It was as if this entire display had been made solely for the purpose of
taking my breath away. Though the sky
is as public a thing as could be, I felt the intimacy of my contact. Squatting, hunched up and hugging my knees,
my body began to shiver and protest against the cold which was the price I paid
for this.
There,
utterly alone with myself in the middle of a field in the night, I was touched
with the infinite, and yet could not have been less alone. It was one of those moments of total clarity
with which we may be blessed when through accident or design, and perhaps some
cunning mix of the two, we find ourselves in alignment with the Cosmos and
there can be no doubt as to meaning or purpose. We are part of all this, and this is part of us. The billions of years which separate us from
the fusion of our chemical elements in long-dead supernovae felt like the blink
of an eye.
Looking,
waiting for a fourth shooting star I was conscious of my shivering flesh and my
bare feet wet with the dew. A heavenly
gateway had been opened and I had glimpsed infinity in my soul as much as in
the sky.
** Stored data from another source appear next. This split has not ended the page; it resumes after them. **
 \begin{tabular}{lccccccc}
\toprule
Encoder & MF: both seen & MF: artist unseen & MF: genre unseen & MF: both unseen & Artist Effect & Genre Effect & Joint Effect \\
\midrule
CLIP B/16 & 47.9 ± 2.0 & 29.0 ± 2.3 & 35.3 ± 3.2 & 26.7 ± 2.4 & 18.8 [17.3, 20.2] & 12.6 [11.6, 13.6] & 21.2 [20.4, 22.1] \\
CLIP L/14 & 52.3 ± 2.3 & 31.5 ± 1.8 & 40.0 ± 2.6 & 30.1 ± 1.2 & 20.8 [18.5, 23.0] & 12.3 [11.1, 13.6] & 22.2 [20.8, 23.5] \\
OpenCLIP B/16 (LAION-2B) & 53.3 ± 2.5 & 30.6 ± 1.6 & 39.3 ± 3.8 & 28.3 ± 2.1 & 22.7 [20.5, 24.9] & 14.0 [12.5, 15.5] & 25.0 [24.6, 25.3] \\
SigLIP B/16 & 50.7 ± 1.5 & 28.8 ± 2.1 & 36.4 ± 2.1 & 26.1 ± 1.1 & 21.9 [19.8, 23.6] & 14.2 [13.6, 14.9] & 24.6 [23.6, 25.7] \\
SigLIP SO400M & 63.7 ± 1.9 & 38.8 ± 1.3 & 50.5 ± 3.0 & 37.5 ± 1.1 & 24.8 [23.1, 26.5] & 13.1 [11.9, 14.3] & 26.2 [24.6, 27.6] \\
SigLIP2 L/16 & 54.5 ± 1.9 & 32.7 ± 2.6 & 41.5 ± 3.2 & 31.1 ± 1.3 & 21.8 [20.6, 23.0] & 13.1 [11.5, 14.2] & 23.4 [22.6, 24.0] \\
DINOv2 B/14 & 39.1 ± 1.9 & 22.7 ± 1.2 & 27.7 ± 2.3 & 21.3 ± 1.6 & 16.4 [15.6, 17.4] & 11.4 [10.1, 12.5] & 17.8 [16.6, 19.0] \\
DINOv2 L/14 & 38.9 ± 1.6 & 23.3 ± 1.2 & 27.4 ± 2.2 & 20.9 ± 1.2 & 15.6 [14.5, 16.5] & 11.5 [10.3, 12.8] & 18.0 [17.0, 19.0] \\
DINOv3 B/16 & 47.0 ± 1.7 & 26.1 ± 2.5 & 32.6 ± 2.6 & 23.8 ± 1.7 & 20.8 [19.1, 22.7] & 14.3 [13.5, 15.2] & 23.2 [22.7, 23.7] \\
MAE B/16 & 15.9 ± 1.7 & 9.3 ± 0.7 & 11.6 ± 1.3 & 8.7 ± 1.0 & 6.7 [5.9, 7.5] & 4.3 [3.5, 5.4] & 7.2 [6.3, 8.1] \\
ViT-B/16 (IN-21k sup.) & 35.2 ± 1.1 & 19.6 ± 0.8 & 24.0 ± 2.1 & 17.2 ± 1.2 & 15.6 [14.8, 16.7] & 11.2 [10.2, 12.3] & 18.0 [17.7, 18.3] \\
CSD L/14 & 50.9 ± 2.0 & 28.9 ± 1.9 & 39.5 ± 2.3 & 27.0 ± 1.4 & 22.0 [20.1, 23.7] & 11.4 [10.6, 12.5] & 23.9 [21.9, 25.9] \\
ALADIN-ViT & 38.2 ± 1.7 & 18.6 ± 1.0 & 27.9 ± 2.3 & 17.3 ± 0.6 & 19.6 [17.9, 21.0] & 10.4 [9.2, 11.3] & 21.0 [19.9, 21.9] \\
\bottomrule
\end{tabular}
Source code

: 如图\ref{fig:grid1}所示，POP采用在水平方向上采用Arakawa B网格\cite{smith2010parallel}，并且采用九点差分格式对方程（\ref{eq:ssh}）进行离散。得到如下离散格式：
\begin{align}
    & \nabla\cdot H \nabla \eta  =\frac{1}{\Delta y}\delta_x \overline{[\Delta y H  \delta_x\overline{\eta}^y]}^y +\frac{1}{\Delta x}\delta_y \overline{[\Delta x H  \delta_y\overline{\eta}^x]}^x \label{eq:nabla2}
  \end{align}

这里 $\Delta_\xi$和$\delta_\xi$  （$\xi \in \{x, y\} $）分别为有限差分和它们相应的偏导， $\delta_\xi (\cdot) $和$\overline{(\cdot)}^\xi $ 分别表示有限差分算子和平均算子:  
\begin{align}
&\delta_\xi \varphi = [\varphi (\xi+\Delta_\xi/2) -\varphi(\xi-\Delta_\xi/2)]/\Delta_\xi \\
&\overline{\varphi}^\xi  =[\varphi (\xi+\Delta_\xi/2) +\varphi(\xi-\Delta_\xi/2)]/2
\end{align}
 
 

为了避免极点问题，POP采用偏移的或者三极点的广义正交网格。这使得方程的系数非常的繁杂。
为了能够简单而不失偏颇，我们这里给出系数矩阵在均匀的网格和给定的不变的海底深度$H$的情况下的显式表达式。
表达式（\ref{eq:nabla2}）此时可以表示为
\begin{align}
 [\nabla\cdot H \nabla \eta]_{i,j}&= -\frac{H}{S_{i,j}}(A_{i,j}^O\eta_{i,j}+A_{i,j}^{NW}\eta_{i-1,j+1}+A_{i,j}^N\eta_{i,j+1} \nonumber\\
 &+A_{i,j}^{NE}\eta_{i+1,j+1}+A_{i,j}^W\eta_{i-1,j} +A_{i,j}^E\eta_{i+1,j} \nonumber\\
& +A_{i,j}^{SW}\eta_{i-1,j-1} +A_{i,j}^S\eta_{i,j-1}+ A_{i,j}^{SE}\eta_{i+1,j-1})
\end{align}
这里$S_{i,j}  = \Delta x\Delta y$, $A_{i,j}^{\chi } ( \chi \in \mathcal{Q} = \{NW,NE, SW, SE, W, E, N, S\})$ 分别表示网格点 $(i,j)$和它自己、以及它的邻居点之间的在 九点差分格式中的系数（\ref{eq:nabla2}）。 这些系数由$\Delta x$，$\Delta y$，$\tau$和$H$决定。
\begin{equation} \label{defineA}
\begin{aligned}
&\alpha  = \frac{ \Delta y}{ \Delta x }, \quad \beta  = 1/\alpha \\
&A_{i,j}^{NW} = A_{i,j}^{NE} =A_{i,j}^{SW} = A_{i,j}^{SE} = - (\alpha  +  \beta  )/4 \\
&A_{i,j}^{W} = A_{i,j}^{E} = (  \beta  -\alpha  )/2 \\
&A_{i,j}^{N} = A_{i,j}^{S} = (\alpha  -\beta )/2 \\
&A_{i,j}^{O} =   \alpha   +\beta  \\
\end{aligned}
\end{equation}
But the wheel of change would
not still for my inner world. I had
been granted this divine spectacle for a few moments, to ask or hope for more
was spiritual gluttony. Suddenly aware
of how cold I felt, I was back in my material shell and the warmth of my little
nest beckoned.
With a heavy heart I
left the silvery gleam and made for the darkness of our night’s shelter. The gentle sound of slumberous breathing
welcomed me and I slid into my sleeping bag, filled with wonder at my nocturnal
cosmic journey, and for once grateful that what I might havethought was an
unwisely late cup of tea had led to such a revelation of splendour.